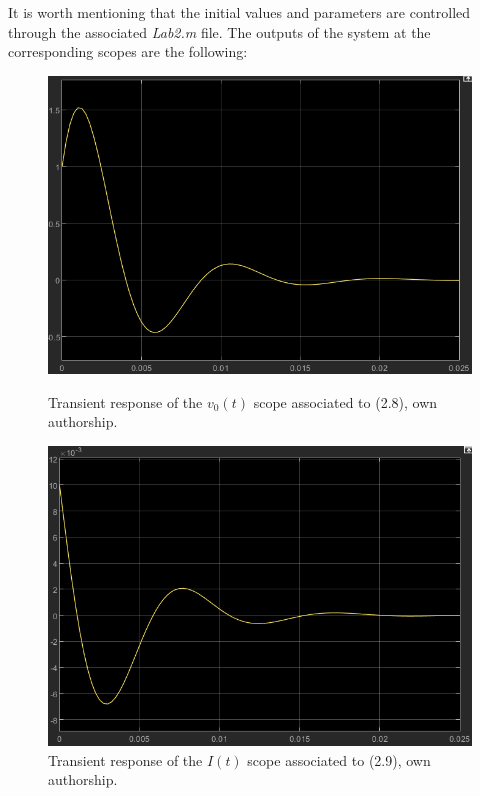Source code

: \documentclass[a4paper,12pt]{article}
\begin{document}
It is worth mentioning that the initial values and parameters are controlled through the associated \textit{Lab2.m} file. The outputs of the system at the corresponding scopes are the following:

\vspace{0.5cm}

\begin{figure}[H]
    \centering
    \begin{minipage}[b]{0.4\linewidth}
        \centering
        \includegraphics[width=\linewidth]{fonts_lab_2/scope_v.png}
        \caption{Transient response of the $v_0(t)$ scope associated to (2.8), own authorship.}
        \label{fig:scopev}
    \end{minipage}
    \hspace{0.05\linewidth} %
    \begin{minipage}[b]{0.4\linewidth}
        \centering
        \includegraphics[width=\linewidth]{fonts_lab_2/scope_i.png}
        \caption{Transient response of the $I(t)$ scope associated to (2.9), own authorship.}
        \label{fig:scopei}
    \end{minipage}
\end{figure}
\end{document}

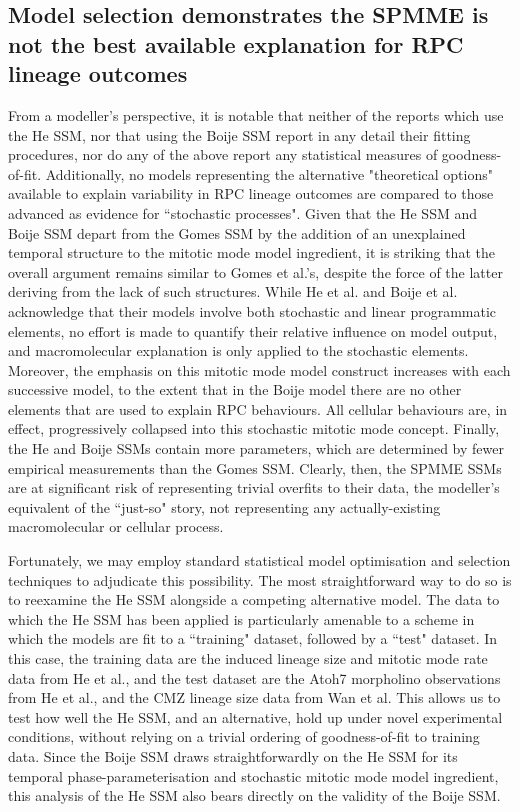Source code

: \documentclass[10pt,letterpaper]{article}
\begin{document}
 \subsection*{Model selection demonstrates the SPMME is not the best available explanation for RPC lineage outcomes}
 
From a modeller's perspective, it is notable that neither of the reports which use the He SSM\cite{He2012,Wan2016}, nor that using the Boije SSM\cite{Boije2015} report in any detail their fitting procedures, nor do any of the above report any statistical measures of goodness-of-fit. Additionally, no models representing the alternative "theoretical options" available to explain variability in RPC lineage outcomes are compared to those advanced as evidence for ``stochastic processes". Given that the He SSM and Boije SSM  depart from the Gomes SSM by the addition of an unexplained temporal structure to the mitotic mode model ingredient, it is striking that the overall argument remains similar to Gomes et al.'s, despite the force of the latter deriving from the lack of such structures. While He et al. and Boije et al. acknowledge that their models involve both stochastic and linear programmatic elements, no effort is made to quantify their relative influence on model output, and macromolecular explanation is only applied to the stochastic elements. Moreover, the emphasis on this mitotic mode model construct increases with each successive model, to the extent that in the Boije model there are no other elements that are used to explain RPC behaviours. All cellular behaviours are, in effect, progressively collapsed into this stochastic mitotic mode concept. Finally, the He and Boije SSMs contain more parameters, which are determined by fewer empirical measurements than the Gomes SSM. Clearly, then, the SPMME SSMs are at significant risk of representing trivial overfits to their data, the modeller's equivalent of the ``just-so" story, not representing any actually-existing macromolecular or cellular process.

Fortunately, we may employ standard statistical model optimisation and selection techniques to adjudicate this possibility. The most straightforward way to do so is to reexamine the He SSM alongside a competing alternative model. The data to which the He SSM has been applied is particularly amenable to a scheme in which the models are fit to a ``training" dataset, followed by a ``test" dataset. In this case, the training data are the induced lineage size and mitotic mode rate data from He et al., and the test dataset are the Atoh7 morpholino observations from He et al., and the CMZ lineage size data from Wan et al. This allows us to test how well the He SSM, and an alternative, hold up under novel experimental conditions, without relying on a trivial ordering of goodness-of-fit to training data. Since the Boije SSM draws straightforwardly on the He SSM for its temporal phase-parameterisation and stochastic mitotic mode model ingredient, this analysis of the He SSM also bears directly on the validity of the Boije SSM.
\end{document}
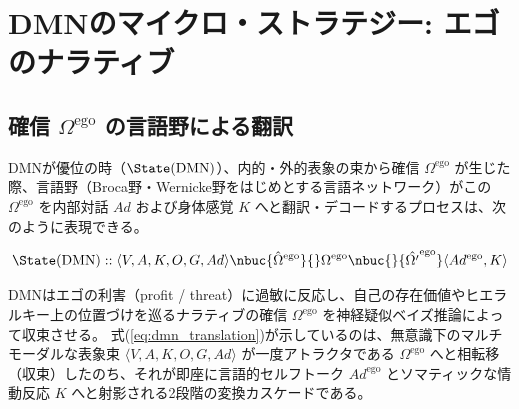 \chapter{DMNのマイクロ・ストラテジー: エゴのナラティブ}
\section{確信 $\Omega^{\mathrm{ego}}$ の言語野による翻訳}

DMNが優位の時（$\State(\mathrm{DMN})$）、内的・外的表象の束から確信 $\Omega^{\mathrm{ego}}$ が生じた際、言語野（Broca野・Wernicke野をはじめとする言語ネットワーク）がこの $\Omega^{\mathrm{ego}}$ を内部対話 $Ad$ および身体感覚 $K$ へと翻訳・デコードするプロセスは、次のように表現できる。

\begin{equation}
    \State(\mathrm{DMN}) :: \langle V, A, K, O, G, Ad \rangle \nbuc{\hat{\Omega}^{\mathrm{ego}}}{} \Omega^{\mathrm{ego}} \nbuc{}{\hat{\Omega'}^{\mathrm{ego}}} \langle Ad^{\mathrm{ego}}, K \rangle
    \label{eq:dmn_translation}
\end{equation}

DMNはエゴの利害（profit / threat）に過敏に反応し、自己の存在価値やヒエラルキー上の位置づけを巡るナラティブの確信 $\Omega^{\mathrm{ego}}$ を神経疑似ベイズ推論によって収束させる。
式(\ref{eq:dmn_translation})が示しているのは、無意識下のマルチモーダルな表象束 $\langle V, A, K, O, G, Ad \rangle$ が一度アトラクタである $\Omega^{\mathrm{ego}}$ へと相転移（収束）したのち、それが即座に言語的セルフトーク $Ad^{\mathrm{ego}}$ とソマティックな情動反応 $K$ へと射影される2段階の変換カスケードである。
━━━━━━━━━━━━━━━━━━━━━━━━━━━━━━
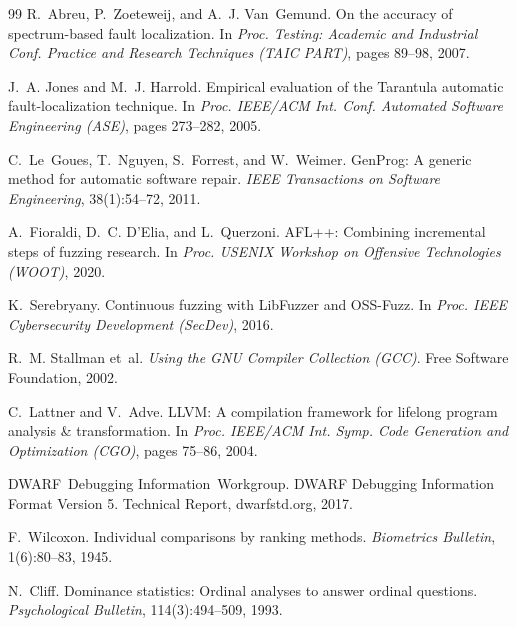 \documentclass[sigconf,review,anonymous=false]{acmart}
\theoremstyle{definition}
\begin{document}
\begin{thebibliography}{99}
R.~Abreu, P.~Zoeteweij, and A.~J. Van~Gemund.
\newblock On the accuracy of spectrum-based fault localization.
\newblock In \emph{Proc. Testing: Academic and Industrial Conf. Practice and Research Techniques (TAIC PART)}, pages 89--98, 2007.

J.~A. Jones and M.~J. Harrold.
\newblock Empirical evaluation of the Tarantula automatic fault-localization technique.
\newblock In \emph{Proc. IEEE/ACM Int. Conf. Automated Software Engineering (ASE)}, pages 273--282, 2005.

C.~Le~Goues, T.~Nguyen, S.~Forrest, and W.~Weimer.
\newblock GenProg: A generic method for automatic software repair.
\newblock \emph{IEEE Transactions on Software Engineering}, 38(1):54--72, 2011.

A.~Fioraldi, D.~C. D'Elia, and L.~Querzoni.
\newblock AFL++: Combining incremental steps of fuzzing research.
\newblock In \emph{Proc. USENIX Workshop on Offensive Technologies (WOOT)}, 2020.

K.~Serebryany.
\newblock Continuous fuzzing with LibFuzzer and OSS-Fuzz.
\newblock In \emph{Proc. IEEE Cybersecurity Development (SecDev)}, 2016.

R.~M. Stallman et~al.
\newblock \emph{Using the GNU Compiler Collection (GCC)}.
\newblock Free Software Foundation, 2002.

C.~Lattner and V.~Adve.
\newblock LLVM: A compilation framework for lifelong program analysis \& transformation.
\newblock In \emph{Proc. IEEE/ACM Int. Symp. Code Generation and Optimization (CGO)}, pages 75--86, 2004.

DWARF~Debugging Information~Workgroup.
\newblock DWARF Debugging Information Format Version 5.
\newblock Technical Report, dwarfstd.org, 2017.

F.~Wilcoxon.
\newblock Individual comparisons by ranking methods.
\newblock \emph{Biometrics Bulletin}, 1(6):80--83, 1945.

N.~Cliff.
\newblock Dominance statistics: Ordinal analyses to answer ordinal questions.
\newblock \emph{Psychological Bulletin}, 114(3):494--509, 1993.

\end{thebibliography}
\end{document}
━━━━━━━━━━━━━━━━━━━━━━━━━━━━━━
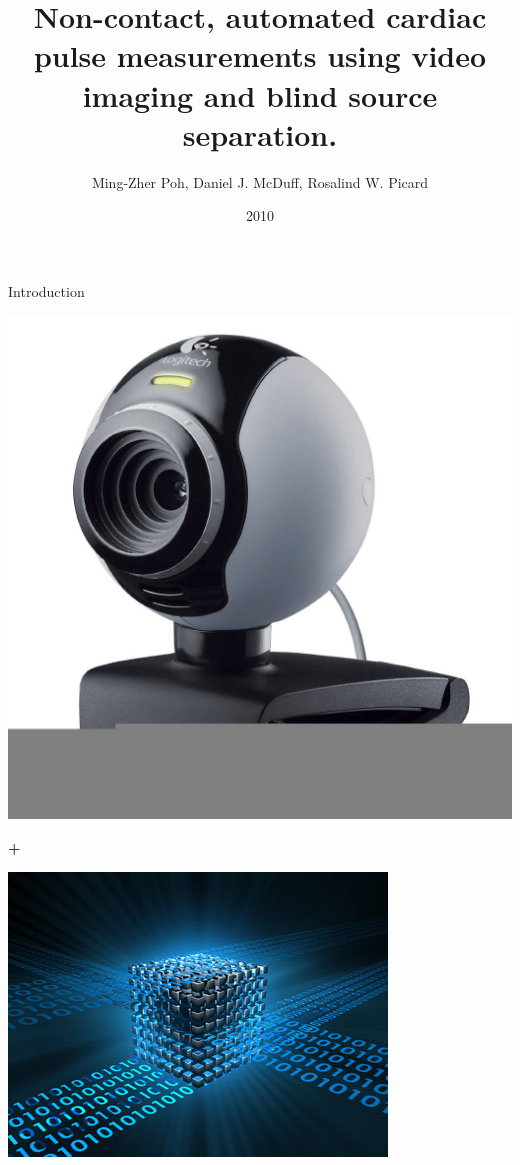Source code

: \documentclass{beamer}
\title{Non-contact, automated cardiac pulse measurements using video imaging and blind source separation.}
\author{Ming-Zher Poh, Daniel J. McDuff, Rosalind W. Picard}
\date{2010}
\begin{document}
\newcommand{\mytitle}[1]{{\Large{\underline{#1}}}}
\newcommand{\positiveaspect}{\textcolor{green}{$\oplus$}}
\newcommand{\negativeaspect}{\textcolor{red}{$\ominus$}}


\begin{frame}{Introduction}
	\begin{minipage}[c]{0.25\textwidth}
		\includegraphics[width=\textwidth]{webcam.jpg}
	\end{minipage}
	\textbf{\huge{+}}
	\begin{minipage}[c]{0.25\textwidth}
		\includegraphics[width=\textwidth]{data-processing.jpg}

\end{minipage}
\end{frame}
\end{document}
━━━━━━━━━━━━━━━━━━━━━━━━━━━━━━
:: What this task involves ::
Where does "associated" appear in the listing? Show every line that has it.

:: Task response ::
It is worth mentioning that the initial values and parameters are controlled through the associated \textit{Lab2.m} file. The outputs of the system at the corresponding scopes are the following:
        \caption{Transient response of the $v_0(t)$ scope associated to (2.8), own authorship.}
        \caption{Transient response of the $I(t)$ scope associated to (2.9), own authorship.}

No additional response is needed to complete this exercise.